START DATA FOR THIS EXERCISE

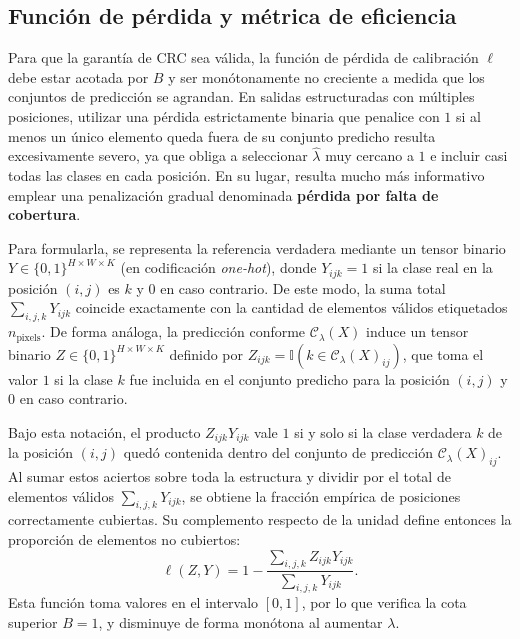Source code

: \subsection{Función de pérdida y métrica de eficiencia}

Para que la garantía de CRC sea válida, la función de pérdida de calibración $\ell$ debe estar acotada por $B$ y ser monótonamente no creciente a medida que los conjuntos de predicción se agrandan. En salidas estructuradas con múltiples posiciones, utilizar una pérdida estrictamente binaria que penalice con $1$ si al menos un único elemento queda fuera de su conjunto predicho resulta excesivamente severo, ya que obliga a seleccionar $\hat{\lambda}$ muy cercano a $1$ e incluir casi todas las clases en cada posición. En su lugar, resulta mucho más informativo emplear una penalización gradual denominada \textbf{pérdida por falta de cobertura}.

Para formularla, se representa la referencia verdadera mediante un tensor binario $Y \in \{0,1\}^{H \times W \times K}$ (en codificación \textit{one-hot}), donde $Y_{ijk} = 1$ si la clase real en la posición $(i,j)$ es $k$ y $0$ en caso contrario. De este modo, la suma total $\sum_{i,j,k} Y_{ijk}$ coincide exactamente con la cantidad de elementos válidos etiquetados $n_{\text{pixels}}$. De forma análoga, la predicción conforme $\mathcal{C}_\lambda(X)$ induce un tensor binario $Z \in \{0,1\}^{H \times W \times K}$ definido por $Z_{ijk} = \mathbb{I}(k \in \mathcal{C}_\lambda(X)_{ij})$, que toma el valor $1$ si la clase $k$ fue incluida en el conjunto predicho para la posición $(i,j)$ y $0$ en caso contrario.

Bajo esta notación, el producto $Z_{ijk} Y_{ijk}$ vale $1$ si y solo si la clase verdadera $k$ de la posición $(i,j)$ quedó contenida dentro del conjunto de predicción $\mathcal{C}_\lambda(X)_{ij}$. Al sumar estos aciertos sobre toda la estructura y dividir por el total de elementos válidos $\sum_{i,j,k} Y_{ijk}$, se obtiene la fracción empírica de posiciones correctamente cubiertas. Su complemento respecto de la unidad define entonces la proporción de elementos no cubiertos:
\begin{equation}
    \ell(Z, Y) = 1 - \frac{\sum_{i,j,k} Z_{ijk} Y_{ijk}}{\sum_{i,j,k} Y_{ijk}}.
\end{equation}
Esta función toma valores en el intervalo $[0,1]$, por lo que verifica la cota superior $B = 1$, y disminuye de forma monótona al aumentar $\lambda$.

END DATA FOR THIS EXERCISE

** TASK ITEM **
Could you give the listing again exactly, minus its pictures?

** WRITTEN SOLUTION **
Source code

: \subsection{Función de pérdida y métrica de eficiencia}

Para que la garantía de CRC sea válida, la función de pérdida de calibración $\ell$ debe estar acotada por $B$ y ser monótonamente no creciente a medida que los conjuntos de predicción se agrandan. En salidas estructuradas con múltiples posiciones, utilizar una pérdida estrictamente binaria que penalice con $1$ si al menos un único elemento queda fuera de su conjunto predicho resulta excesivamente severo, ya que obliga a seleccionar $\hat{\lambda}$ muy cercano a $1$ e incluir casi todas las clases en cada posición. En su lugar, resulta mucho más informativo emplear una penalización gradual denominada \textbf{pérdida por falta de cobertura}.

Para formularla, se representa la referencia verdadera mediante un tensor binario $Y \in \{0,1\}^{H \times W \times K}$ (en codificación \textit{one-hot}), donde $Y_{ijk} = 1$ si la clase real en la posición $(i,j)$ es $k$ y $0$ en caso contrario. De este modo, la suma total $\sum_{i,j,k} Y_{ijk}$ coincide exactamente con la cantidad de elementos válidos etiquetados $n_{\text{pixels}}$. De forma análoga, la predicción conforme $\mathcal{C}_\lambda(X)$ induce un tensor binario $Z \in \{0,1\}^{H \times W \times K}$ definido por $Z_{ijk} = \mathbb{I}(k \in \mathcal{C}_\lambda(X)_{ij})$, que toma el valor $1$ si la clase $k$ fue incluida en el conjunto predicho para la posición $(i,j)$ y $0$ en caso contrario.

Bajo esta notación, el producto $Z_{ijk} Y_{ijk}$ vale $1$ si y solo si la clase verdadera $k$ de la posición $(i,j)$ quedó contenida dentro del conjunto de predicción $\mathcal{C}_\lambda(X)_{ij}$. Al sumar estos aciertos sobre toda la estructura y dividir por el total de elementos válidos $\sum_{i,j,k} Y_{ijk}$, se obtiene la fracción empírica de posiciones correctamente cubiertas. Su complemento respecto de la unidad define entonces la proporción de elementos no cubiertos:
\begin{equation}
    \ell(Z, Y) = 1 - \frac{\sum_{i,j,k} Z_{ijk} Y_{ijk}}{\sum_{i,j,k} Y_{ijk}}.
\end{equation}
Esta función toma valores en el intervalo $[0,1]$, por lo que verifica la cota superior $B = 1$, y disminuye de forma monótona al aumentar $\lambda$.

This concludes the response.